A rain gutter is to be constructed from a metal sheet of width 30 cm by bending up one-third of the sheet on each side through an angle θ. How should θ be chosen so that the gutter will carry the maximum amount of water?

60

Explanation:

The volume of the water carried will be proportional to the cross-sectional area. The cross-section is a trapezoid with height 10sint, where t represents theta. The top of the trapezoid is 10 + (2) (10cost), i. e. 10 + 20cost. The base of the trapezoid is 10.

Area of trapezoid = (average of bases) times (height)

= ([10 + (10 + 20cost) ] / 2) 10 sint

= (10 + 10cost) (10sint)

= 100sint + 100sintcost, call this A (t). You need to maximize.

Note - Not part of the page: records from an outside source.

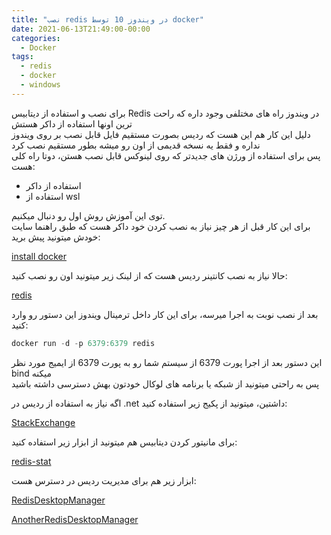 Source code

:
 ```yaml
---
title: "نصب redis در ویندوز 10 توسط docker"
date: 2021-06-13T21:49:00-00:00
categories:
  - Docker
tags:
  - redis
  - docker
  - windows
---
```


برای نصب و استفاده از دیتابیس Redis در ویندوز راه های مختلفی وجود داره که راحت ترین اونها استفاده از داکر هستش  
دلیل این کار هم این هست که ردیس بصورت مستقیم فایل قابل نصب بر روی ویندوز نداره و فقط یه نسخه قدیمی از اون رو میشه بطور مستقیم نصب کرد  
پس برای استفاده از ورژن های جدیدتر که روی لینوکس قابل نصب هستن، دوتا راه کلی هست:  

 - استفاده از داکر
 - استفاده از wsl

توی این آموزش روش اول رو دنبال میکنیم.  
برای این کار قبل از هر چیز نیاز به نصب کردن خود داکر هست که طبق راهنما سایت خودش میتونید پیش برید:  

[install docker](https://docs.docker.com/docker-for-windows/install/)  

حالا نیاز به نصب کانتینر ردیس هست که از لینک زیر میتونید اون رو نصب کنید:  

[redis](https://hub.docker.com/_/redis)  

بعد از نصب نوبت به اجرا میرسه، برای این کار داخل ترمینال ویندوز این دستور رو وارد کنید:  

```c#
docker run -d -p 6379:6379 redis
```

این دستور بعد از اجرا پورت 6379 از سیستم شما رو به پورت 6379 از ایمیج مورد نظر bind میکنه  
پس به راحتی میتونید از شبکه یا برنامه های لوکال خودتون بهش دسترسی داشته باشید  

اگه نیاز به استفاده از ردیس در .net داشتین، میتونید از پکیج زیر استفاده کنید:  

[StackExchange](https://github.com/StackExchange/StackExchange.Redis)  

برای مانیتور کردن دیتابیس هم میتونید از ابزار زیر استفاده کنید:  

[redis-stat](https://github.com/junegunn/redis-stat)  

ابزار زیر هم برای مدیریت ردیس در دسترس هست:  

[RedisDesktopManager](https://github.com/uglide/RedisDesktopManager)  

[AnotherRedisDesktopManager](https://github.com/qishibo/AnotherRedisDesktopManager)  
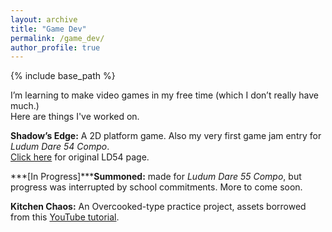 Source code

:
 ```yaml
---
layout: archive
title: "Game Dev"
permalink: /game_dev/
author_profile: true
---
```


{% include base_path %}

I’m learning to make video games in my free time (which I don’t really have much.)<br>
Here are things I've worked on.

**Shadow’s Edge:** A 2D platform game. Also my very first game jam entry for *Ludum Dare 54 Compo*.<br>
[Click here](https://ldjam.com/events/ludum-dare/54/shadows-edge) for original LD54 page.


***[In Progress]*****Summoned:** made for *Ludum Dare 55 Compo*, but progress was interrupted by school commitments. More to come soon. 


**Kitchen Chaos:** An Overcooked-type practice project, assets borrowed from this [YouTube tutorial](https://www.youtube.com/watch?v=AmGSEH7QcDg). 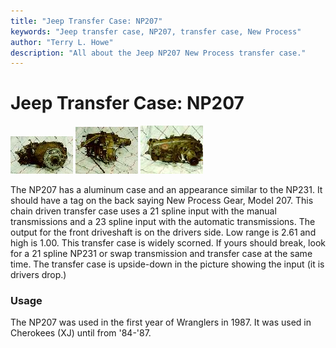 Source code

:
 ```yaml
---
title: "Jeep Transfer Case: NP207"
keywords: "Jeep transfer case, NP207, transfer case, New Process"
author: "Terry L. Howe"
description: "All about the Jeep NP207 New Process transfer case."
---
```

# Jeep Transfer Case: NP207

[![NP207 front](../../img/xfer/np207f_.jpg)](../../img/xfer/np207f.jpg) [![NP207 side](../../img/xfer/np207s_.jpg)](../../img/xfer/np207s.jpg) [![NP207 back](../../img/xfer/np207b_.jpg)](../../img/xfer/np207b.jpg)   

The NP207 has a aluminum case and an appearance similar to the NP231. It should have a tag on the back saying New Process Gear, Model 207. This chain driven transfer case uses a 21 spline input with the manual transmissions and a 23 spline input with the automatic transmissions. The output for the front driveshaft is on the drivers side. Low range is 2.61 and high is 1.00. This transfer case is widely scorned. If yours should break, look for a 21 spline NP231 or swap transmission and transfer case at the same time. The transfer case is upside-down in the picture showing the input (it is drivers drop.)

### Usage

The NP207 was used in the first year of Wranglers in 1987. It was used in Cherokees (XJ) until from '84-'87.
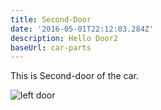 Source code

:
 ```yaml
---
title: Second-Door
date: '2016-05-01T22:12:03.284Z'
description: Hello Door2
baseUrl: car-parts
---
```

This is Second-door of the car.

![left door](/img/car-door-png-4.png)
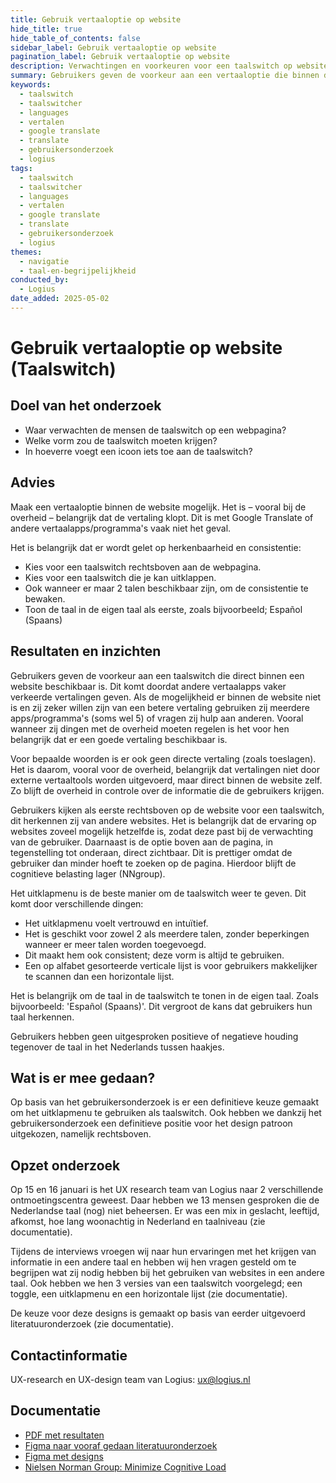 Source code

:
 ```yaml
---
title: Gebruik vertaaloptie op website
hide_title: true
hide_table_of_contents: false
sidebar_label: Gebruik vertaaloptie op website
pagination_label: Gebruik vertaaloptie op website
description: Verwachtingen en voorkeuren voor een taalswitch op websites, zoals locatie, vorm en herkenbaarheid.
summary: Gebruikers geven de voorkeur aan een vertaaloptie die binnen de website beschikbaar is. Voor gebruikers die de taal niet spreken is herkenbaarheid heel belangrijk. Daarom gaat de voorkeur uit naar een vertaaloptie rechts-bovenin de website; dit is herkenbaar van andere websites. Het is prettig als je deze kan uitklappen om alle talen te bekijken.
keywords:
  - taalswitch
  - taalswitcher
  - languages
  - vertalen
  - google translate
  - translate
  - gebruikersonderzoek
  - logius
tags:
  - taalswitch
  - taalswitcher
  - languages
  - vertalen
  - google translate
  - translate
  - gebruikersonderzoek
  - logius
themes:
  - navigatie
  - taal-en-begrijpelijkheid
conducted_by:
  - Logius
date_added: 2025-05-02
---
```


# Gebruik vertaaloptie op website (Taalswitch)

## Doel van het onderzoek

- Waar verwachten de mensen de taalswitch op een webpagina?
- Welke vorm zou de taalswitch moeten krijgen?
- In hoeverre voegt een icoon iets toe aan de taalswitch?

## Advies

Maak een vertaaloptie binnen de website mogelijk. Het is – vooral bij de overheid – belangrijk dat de vertaling klopt. Dit is met Google Translate of andere vertaalapps/programma's vaak niet het geval.

Het is belangrijk dat er wordt gelet op herkenbaarheid en consistentie:

- Kies voor een taalswitch rechtsboven aan de webpagina.
- Kies voor een taalswitch die je kan uitklappen.
- Ook wanneer er maar 2 talen beschikbaar zijn, om de consistentie te bewaken.
- Toon de taal in de eigen taal als eerste, zoals bijvoorbeeld; Español (Spaans)

## Resultaten en inzichten

Gebruikers geven de voorkeur aan een taalswitch die direct binnen een website beschikbaar is. Dit komt doordat andere vertaalapps vaker verkeerde vertalingen geven. Als de mogelijkheid er binnen de website niet is en zij zeker willen zijn van een betere vertaling gebruiken zij meerdere apps/programma's (soms wel 5) of vragen zij hulp aan anderen. Vooral wanneer zij dingen met de overheid moeten regelen is het voor hen belangrijk dat er een goede vertaling beschikbaar is.

Voor bepaalde woorden is er ook geen directe vertaling (zoals toeslagen). Het is daarom, vooral voor de overheid, belangrijk dat vertalingen niet door externe vertaaltools worden uitgevoerd, maar direct binnen de website zelf. Zo blijft de overheid in controle over de informatie die de gebruikers krijgen.

Gebruikers kijken als eerste rechtsboven op de website voor een taalswitch, dit herkennen zij van andere websites. Het is belangrijk dat de ervaring op websites zoveel mogelijk hetzelfde is, zodat deze past bij de verwachting van de gebruiker. Daarnaast is de optie boven aan de pagina, in tegenstelling tot onderaan, direct zichtbaar. Dit is prettiger omdat de gebruiker dan minder hoeft te zoeken op de pagina. Hierdoor blijft de cognitieve belasting lager (NNgroup).

Het uitklapmenu is de beste manier om de taalswitch weer te geven. Dit komt door verschillende dingen:

- Het uitklapmenu voelt vertrouwd en intuïtief.
- Het is geschikt voor zowel 2 als meerdere talen, zonder beperkingen wanneer er meer talen worden toegevoegd.
- Dit maakt hem ook consistent; deze vorm is altijd te gebruiken.
- Een op alfabet gesorteerde verticale lijst is voor gebruikers makkelijker te scannen dan een horizontale lijst.

Het is belangrijk om de taal in de taalswitch te tonen in de eigen taal. Zoals bijvoorbeeld: 'Español (Spaans)'. Dit vergroot de kans dat gebruikers hun taal herkennen.

Gebruikers hebben geen uitgesproken positieve of negatieve houding tegenover de taal in het Nederlands tussen haakjes.

## Wat is er mee gedaan?

Op basis van het gebruikersonderzoek is er een definitieve keuze gemaakt om het uitklapmenu te gebruiken als taalswitch. Ook hebben we dankzij het gebruikersonderzoek een definitieve positie voor het design patroon uitgekozen, namelijk rechtsboven.

## Opzet onderzoek

Op 15 en 16 januari is het UX research team van Logius naar 2 verschillende ontmoetingscentra geweest. Daar hebben we 13 mensen gesproken die de Nederlandse taal (nog) niet beheersen. Er was een mix in geslacht, leeftijd, afkomst, hoe lang woonachtig in Nederland en taalniveau (zie documentatie).

Tijdens de interviews vroegen wij naar hun ervaringen met het krijgen van informatie in een andere taal en hebben wij hen vragen gesteld om te begrijpen wat zij nodig hebben bij het gebruiken van websites in een andere taal. Ook hebben we hen 3 versies van een taalswitch voorgelegd; een toggle, een uitklapmenu en een horizontale lijst (zie documentatie).

De keuze voor deze designs is gemaakt op basis van eerder uitgevoerd literatuuronderzoek (zie documentatie).

## Contactinformatie

UX-research en UX-design team van Logius: [ux@logius.nl](mailto:ux@logius.nl)

## Documentatie

- [PDF met resultaten](https://raw.githubusercontent.com/nl-design-system/gebruikersonderzoeken/assets/logius-taalswitcher__taalswitch-inzichten.pdf)
- [Figma naar vooraf gedaan literatuuronderzoek](https://www.figma.com/design/BJ17S28XNFopx4VZ0jFMy2/Taalswitch?node-id=0-1&t=qS6BXvZyGtGgHeYo-1)
- [Figma met designs](https://www.figma.com/design/BJ17S28XNFopx4VZ0jFMy2/Taalswitch?node-id=545-22&t=qS6BXvZyGtGgHeYo-1)
- [Nielsen Norman Group: Minimize Cognitive Load](https://www.nngroup.com/articles/minimize-cognitive-load/)
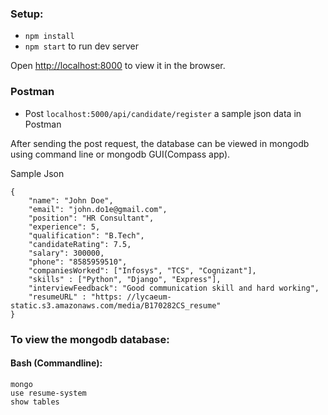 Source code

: ### Setup:
- `npm install`
- `npm start` to run dev server

Open [http://localhost:8000](http://localhost:8000) to view it in the browser.

### Postman
- Post `localhost:5000/api/candidate/register` a sample json data in Postman

After sending the post request, the database can be viewed in mongodb using command line or mongodb GUI(Compass app).

Sample Json
```
{
	"name": "John Doe",
	"email": "john.do1e@gmail.com",
	"position": "HR Consultant",
	"experience": 5,
	"qualification": "B.Tech",
	"candidateRating": 7.5,
	"salary": 300000,
	"phone": "8585959510",
	"companiesWorked": ["Infosys", "TCS", "Cognizant"],
	"skills" : ["Python", "Django", "Express"],
	"interviewFeedback": "Good communication skill and hard working",
	"resumeURL" : "https: //lycaeum-static.s3.amazonaws.com/media/B170282CS_resume"
}
```

### To view the mongodb database:

#### Bash (Commandline):
`mongo`<br />
`use resume-system`<br />
`show tables`<br />
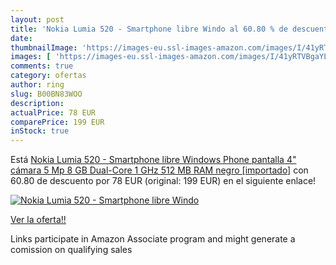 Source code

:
 ```yaml
---
layout: post
title: 'Nokia Lumia 520 - Smartphone libre Windo al 60.80 % de descuento'
date: 
thumbnailImage: 'https://images-eu.ssl-images-amazon.com/images/I/41yRTVBgaYL._SL200_.jpg'
images: [ 'https://images-eu.ssl-images-amazon.com/images/I/41yRTVBgaYL._SL200_.jpg' ]
comments: true
category: ofertas
author: ring
slug: B00BN83WOO
description:
actualPrice: 78 EUR
comparePrice: 199 EUR
inStock: true
---
```


Está [Nokia Lumia 520 - Smartphone libre Windows Phone  pantalla 4"  cámara 5 Mp  8 GB  Dual-Core 1 GHz  512 MB RAM   negro [importado]](https://www.amazon.es/dp/B00BN83WOO/?tag=tolees-21) con 60.80 de descuento por 78 EUR (original: 199 EUR) en el siguiente enlace!

[![Nokia Lumia 520 - Smartphone libre Windo](https://images-eu.ssl-images-amazon.com/images/I/41yRTVBgaYL._SL200_.jpg)](https://www.amazon.es/dp/B00BN83WOO/?tag=tolees-21)

[Ver la oferta!!](https://www.amazon.es/dp/B00BN83WOO/?tag=tolees-21)

Links participate in Amazon Associate program and might generate a comission on qualifying sales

So differentiate and set equal to zero.

dA/dt = - 100sin (t) ^2+100cos (t) + 100cos (t) ^2 = 0, divide by 100:

-sin (t) ^2 + cos (t) + cos (t) ^2 = 0, replace sin^2 by 1-cos^2

2cos (t) ^2 + cos (t) - 1 = 0, factor

(1+cos (t)) (2cos (t) - 1) = 0, so

cos (t) = 1, t=0 that give a min (zero area) not a max, or

cos (t) = 1/2, so t=60 degrees. This gives the max.